King Rat by China Mieville
I’ve enthused wildly over his second and third novels (Perdido Street Station and The Scar) here, and finally got around to his first. The others are set in SF-fantasy worlds, while this one is in London, but hardly the London we know. Our protagonist comes home to find himself a suspect for the murder of his father, and is busted out of jail by a more or less human-looking being who claims to be the king of the rats, and who tells him he is half rat himself. The London we see is underneath and above the London we know, and in its interstitial spaces. It’s powerfully depicted – the prose here isn’t much less wonderful than in the two next two novels, atmospheric and compelling – and pretty convincing for a fantasy view, but he does rather over-valourise drum & bass, bizarrely. I guess to him it represents another kind of dark alternate world, a dangerous and exciting underbelly; I’m a fan of the music myself, but I didn’t feel this element of the novel quite carried the charge he thought it did; and if your familiarity is more Roni Size than Ed Rush, this will be even more true.
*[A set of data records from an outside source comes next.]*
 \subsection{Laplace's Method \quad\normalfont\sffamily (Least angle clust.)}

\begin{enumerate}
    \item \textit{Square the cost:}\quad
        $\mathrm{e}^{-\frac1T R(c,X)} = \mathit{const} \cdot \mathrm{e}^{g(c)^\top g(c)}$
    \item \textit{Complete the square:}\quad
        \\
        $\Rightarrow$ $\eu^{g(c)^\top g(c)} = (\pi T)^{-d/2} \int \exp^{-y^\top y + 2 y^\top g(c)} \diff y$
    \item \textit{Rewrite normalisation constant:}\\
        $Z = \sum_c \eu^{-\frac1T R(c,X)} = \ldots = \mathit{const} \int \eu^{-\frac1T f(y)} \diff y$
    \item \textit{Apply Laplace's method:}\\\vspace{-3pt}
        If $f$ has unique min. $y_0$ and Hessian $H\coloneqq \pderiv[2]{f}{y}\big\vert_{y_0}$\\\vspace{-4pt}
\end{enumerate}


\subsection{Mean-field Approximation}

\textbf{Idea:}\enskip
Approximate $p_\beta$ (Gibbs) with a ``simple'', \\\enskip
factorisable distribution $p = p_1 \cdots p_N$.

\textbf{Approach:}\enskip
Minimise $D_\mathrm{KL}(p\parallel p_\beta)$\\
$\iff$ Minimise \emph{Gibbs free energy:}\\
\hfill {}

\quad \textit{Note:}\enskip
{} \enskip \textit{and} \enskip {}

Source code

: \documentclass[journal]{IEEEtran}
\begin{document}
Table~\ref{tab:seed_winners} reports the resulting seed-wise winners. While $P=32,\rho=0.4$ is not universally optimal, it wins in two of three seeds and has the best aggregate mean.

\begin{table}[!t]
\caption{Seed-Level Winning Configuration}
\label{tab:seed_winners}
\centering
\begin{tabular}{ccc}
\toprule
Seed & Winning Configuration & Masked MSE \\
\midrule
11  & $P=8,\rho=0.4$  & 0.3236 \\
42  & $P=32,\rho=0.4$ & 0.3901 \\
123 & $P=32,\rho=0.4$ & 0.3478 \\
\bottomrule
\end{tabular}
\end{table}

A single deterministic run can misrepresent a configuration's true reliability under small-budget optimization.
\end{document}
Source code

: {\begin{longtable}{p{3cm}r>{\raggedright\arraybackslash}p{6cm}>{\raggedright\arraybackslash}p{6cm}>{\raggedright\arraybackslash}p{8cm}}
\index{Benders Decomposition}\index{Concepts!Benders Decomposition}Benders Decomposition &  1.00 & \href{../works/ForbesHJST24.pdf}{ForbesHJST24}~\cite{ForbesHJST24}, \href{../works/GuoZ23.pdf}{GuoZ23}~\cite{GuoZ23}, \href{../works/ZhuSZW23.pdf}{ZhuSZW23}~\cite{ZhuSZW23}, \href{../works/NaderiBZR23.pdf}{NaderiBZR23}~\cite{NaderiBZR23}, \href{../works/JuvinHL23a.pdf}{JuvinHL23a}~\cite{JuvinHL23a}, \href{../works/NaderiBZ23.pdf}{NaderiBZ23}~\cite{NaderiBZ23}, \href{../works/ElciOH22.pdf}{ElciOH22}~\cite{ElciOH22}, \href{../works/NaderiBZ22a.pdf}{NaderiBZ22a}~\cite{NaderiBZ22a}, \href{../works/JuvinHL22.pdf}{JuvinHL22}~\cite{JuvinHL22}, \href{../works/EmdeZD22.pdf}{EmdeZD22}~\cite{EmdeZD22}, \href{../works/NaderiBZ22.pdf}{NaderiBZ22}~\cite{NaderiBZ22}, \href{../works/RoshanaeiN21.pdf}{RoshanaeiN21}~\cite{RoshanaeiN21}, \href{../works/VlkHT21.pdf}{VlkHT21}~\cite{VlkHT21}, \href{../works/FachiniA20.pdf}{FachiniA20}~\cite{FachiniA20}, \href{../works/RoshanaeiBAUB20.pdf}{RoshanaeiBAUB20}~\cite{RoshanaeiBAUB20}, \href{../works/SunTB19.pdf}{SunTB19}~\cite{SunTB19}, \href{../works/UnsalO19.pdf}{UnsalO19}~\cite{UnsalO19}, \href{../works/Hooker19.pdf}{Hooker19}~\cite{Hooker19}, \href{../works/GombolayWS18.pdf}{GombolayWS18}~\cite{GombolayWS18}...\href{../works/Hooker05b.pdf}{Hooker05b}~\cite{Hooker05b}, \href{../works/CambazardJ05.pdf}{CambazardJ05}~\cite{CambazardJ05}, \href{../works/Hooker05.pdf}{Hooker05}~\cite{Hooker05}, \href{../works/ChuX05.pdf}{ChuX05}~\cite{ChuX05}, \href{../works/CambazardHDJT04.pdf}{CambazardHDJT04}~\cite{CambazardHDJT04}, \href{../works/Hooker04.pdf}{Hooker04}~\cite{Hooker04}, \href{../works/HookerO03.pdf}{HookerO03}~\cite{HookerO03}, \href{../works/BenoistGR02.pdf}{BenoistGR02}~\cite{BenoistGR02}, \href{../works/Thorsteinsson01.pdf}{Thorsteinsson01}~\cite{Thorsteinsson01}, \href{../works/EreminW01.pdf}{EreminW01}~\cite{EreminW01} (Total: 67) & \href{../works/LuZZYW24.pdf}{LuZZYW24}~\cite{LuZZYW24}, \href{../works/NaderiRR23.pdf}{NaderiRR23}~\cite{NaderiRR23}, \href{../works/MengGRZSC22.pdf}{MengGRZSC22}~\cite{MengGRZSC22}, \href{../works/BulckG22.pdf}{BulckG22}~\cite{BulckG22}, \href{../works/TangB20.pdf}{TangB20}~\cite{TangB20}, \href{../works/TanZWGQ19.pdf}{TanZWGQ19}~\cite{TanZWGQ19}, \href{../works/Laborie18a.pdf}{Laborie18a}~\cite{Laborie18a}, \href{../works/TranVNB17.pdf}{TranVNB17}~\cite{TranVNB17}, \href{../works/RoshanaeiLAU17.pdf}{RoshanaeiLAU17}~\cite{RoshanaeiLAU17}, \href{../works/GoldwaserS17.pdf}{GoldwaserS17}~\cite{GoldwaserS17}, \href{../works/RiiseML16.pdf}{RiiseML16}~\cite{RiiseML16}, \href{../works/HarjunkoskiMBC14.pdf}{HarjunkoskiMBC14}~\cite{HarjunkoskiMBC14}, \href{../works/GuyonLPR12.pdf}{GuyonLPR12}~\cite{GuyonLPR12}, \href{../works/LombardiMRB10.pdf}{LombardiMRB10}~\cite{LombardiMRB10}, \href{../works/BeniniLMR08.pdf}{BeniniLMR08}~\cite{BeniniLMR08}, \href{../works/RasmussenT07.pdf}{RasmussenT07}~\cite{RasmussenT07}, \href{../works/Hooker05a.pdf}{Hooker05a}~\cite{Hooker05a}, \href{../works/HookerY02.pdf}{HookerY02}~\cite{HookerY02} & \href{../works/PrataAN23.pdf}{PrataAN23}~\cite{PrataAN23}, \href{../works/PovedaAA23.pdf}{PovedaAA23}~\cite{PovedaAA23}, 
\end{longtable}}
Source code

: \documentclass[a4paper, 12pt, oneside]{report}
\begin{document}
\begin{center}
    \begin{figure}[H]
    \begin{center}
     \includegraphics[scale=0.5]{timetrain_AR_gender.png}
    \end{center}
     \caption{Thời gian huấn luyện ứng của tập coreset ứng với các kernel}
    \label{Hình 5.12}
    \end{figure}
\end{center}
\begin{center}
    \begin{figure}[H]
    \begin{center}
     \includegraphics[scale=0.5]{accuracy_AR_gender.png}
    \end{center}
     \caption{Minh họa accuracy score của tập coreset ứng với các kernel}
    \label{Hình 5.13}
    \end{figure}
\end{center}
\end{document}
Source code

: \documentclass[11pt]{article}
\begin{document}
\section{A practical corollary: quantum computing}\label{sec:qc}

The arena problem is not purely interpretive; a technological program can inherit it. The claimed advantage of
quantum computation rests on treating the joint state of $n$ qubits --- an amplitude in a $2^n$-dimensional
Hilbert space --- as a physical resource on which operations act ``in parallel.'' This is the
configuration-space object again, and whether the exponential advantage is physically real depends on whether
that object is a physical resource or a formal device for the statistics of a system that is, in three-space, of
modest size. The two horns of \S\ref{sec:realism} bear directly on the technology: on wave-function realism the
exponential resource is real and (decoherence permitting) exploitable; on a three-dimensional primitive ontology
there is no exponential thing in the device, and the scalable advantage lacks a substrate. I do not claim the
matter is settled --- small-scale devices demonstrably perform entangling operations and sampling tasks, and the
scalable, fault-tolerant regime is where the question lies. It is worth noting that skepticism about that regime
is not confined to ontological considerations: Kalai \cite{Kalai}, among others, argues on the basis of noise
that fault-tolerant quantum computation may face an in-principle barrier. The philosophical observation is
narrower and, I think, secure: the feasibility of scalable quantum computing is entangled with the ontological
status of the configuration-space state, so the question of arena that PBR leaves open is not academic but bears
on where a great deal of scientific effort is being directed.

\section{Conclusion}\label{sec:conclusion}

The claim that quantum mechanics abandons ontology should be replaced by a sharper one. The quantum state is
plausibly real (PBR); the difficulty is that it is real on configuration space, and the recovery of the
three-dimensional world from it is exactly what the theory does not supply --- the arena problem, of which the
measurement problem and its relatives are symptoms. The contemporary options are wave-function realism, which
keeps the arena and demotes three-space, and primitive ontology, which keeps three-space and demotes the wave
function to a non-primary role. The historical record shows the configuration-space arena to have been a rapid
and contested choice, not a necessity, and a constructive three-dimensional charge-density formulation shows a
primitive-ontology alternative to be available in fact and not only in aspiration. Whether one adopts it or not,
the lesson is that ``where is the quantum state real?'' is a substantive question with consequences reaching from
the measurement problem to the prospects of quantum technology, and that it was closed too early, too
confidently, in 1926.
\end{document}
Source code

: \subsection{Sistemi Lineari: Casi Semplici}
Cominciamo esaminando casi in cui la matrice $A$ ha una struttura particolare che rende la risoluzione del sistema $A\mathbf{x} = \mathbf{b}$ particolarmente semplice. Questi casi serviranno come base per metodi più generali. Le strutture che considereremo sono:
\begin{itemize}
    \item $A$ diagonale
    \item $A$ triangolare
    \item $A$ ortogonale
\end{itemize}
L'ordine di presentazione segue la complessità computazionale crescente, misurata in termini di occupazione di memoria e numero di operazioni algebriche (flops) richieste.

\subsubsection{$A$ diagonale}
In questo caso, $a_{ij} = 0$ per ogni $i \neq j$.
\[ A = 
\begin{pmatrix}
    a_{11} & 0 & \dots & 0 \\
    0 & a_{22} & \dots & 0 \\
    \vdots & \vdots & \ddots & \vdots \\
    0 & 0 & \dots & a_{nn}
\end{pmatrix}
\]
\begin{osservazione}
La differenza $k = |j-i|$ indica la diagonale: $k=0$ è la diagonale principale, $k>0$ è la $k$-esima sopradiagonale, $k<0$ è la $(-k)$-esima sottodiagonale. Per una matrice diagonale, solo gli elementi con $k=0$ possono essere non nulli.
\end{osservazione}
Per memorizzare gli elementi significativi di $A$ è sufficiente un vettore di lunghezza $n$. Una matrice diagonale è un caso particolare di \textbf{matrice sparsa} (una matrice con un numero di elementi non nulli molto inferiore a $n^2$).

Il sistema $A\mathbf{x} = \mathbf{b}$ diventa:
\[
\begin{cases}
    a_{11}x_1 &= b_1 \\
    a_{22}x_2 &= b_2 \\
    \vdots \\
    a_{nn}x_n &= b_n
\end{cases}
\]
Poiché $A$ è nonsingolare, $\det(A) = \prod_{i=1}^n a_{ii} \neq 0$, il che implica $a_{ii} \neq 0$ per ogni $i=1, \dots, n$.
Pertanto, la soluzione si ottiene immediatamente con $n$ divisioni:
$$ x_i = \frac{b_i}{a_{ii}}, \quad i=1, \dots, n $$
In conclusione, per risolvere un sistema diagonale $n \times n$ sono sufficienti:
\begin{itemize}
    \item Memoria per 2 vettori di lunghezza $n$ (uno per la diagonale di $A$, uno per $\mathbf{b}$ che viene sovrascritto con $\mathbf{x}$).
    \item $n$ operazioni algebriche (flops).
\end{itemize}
But the real problem is the story. It has several good set-pieces, including the climax, but unfortunately the whole thing is rather based on the hoary old Pied Piper story. Mieville does a good job of turning this Piper into something scary, but he is still a one-trick pony, and a fundamentally rather silly figure, so Mieville is always swimming against the tide here. He also grafts a pretty absurd political message onto the otherwise excellent aftermath of the big finale.
I wholeheartedly recommend his next couple, but don’t expect anything like as much from this one. I liked it, but if I’d read this first I might not have come back for more.